Une inflation à 5% en 2023
S'agissant de l'inflation, l'indice des prix devrait s'établir à 5% en moyenne annuelle et finir l'année 2023 à 4,2%. Il s'agit, certes, d'un niveau plus faible que prévu en juin dernier (4,8%). Mais il demeure bien plus élevé qu'avant la guerre en Ukraine. Les prix de l'alimentaire continuent de peser largement sur le portefeuille des ménages.
« On observe un ralentissement des prix de l'alimentaire depuis juin sans enregistrer de baisse », a souligné, Julien Pouget chef du département de la conjoncture, lors d'un point presse.
Le cri d'alarme des associations d'aide alimentaire ces derniers jours a jeté une lumière crue sur les difficultés de nombreux ménages en France.
Quant aux tarifs de l'énergie, ils font toujours grimper la facture. La hausse de 10% des prix de l'électricité en août dernier et l'envolée des prix du pétrole risquent de miner le pouvoir d'achat des ménages les plus dépendants des énergies fossiles au quotidien. Le gouvernement a mis fin à la ristourne généralisée sur l'essence mise en œuvre en 2022. Au final, la consommation des ménages a augmenté en valeur, mais elle a diminué en volume, comme le montre le graphique frappant de l'Insee.
Et la poursuite de la politique monétaire restrictive ne risque pas d'arranger la situation de la demande. Du côté des entreprises, l'Insee table sur un essoufflement des investissements. Après avoir rencontré des difficultés d'offres, plusieurs secteurs comme la fabrication de biens d'équipement ou l'industrie font part d'une demande exsangue.
L'emploi en berne
Sur le front de l'emploi, l'Insee n'a pas donné de nouvelles prévisions pour la fin de l'année, mais les statistiques rendues publiques jeudi matin révèlent un essoufflement des créations de postes. L'économie tricolore a créé un peu plus de 20.000 emplois entre avril et juin (0,1%) contre 100.000 (0,4%) sur les trois premiers mois de l'année. L'emploi intérimaire est en repli après un précédent recul au premier trimestre. Dans les services et l'industrie, les entreprises ont continué d'embaucher. Mais les recrutements ont plongé dans la construction témoignant des vastes difficultés du secteur.

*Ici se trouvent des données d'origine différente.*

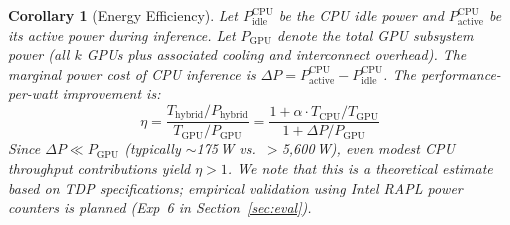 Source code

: \documentclass[10pt,conference]{IEEEtran}
\newtheorem{corollary}[theorem]{Corollary}
\begin{document}
\begin{corollary}[Energy Efficiency]
\label{cor:energy}
Let $P_\text{idle}^\text{CPU}$ be the CPU idle power and $P_\text{active}^\text{CPU}$ be its active power during inference. Let $P_\text{GPU}$ denote the total GPU subsystem power (all $k$ GPUs plus associated cooling and interconnect overhead). The marginal power cost of CPU inference is $\Delta P = P_\text{active}^\text{CPU} - P_\text{idle}^\text{CPU}$. The performance-per-watt improvement is:
\begin{equation}
\label{eq:energy}
\eta = \frac{T_\text{hybrid} / P_\text{hybrid}}{T_\text{GPU} / P_\text{GPU}} = \frac{1 + \alpha \cdot T_\text{CPU}/T_\text{GPU}}{1 + \Delta P / P_\text{GPU}}
\end{equation}
Since $\Delta P \ll P_\text{GPU}$ (typically $\sim$175\,W vs.\ $>$5,600\,W), even modest CPU throughput contributions yield $\eta > 1$.
We note that this is a \emph{theoretical estimate} based on TDP specifications; empirical validation using Intel RAPL power counters is planned (Exp~6 in Section~\ref{sec:eval}).
\end{corollary}
\end{document}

Contrairement à 2021 et à 2022, la croissance de l'emploi est devenue inférieure à celle de l'activité. « La rétention de main-d'œuvre est moindre qu'auparavant », a souligné Julien Pouget. Ce qui signifie que les gains de productivité, c'est-à-dire la richesse produite par travailleur, ont retrouvé des couleurs. Mais l'absence de débouchés pour les entreprises pourrait encore ralentir les embauches, voire augmenter les licenciements ou les ruptures conventionnelles.
De nombreux nuages pour 2024
L'économie tricolore devrait échapper à la récession en 2023. La Banque de France a également revu favorablement ses chiffres de prévisions macroéconomiques pour 2023. Mais l'horizon est particulièrement bouché à l'approche de 2024. La récession en Allemagne et le coup de frein de l'économie chinoise assombrissent grandement les perspectives de l'économie planétaire.
« Les grandes économies évoluent en ordre dispersé. La résilience de l'économie aux Etats-Unis ne laisse entrevoir de baisse des taux d'intérêt. En Chine, le net ralentissement de la croissance peut avoir des effets ambivalents sur l'économie française », a déclaré Julien Pouget.
« La France est moins exposée que l'Allemagne sur les exportations, mais ce ralentissement chinois peut avoir des tensions sur les approvisionnements », a-t-il poursuivi. Les derniers mois de 2023 pourraient être difficiles pour les entreprises tricolores.